#### [Exercise instructions]
Pull out every line below holding the word "DIAGNE".

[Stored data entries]
[Start of Attachment]

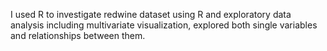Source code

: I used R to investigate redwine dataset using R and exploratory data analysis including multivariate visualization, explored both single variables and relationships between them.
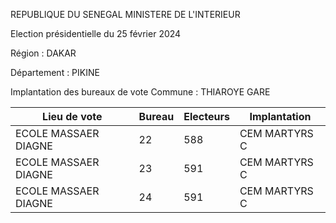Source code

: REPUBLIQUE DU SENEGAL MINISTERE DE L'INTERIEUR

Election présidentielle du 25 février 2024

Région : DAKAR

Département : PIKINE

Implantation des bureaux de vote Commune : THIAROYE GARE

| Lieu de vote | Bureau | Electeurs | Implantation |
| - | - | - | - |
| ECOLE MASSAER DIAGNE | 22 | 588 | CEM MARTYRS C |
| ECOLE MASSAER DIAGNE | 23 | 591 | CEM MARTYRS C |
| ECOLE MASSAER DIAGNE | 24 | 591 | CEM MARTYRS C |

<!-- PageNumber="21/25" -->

[End of Attachment]
[Start of Attachment]

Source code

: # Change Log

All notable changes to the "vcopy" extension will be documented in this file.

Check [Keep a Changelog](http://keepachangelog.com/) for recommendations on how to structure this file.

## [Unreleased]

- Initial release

[End of Attachment]

#### [Exercise output]
| ECOLE MASSAER DIAGNE | 22 | 588 | CEM MARTYRS C |
| ECOLE MASSAER DIAGNE | 23 | 591 | CEM MARTYRS C |
| ECOLE MASSAER DIAGNE | 24 | 591 | CEM MARTYRS C |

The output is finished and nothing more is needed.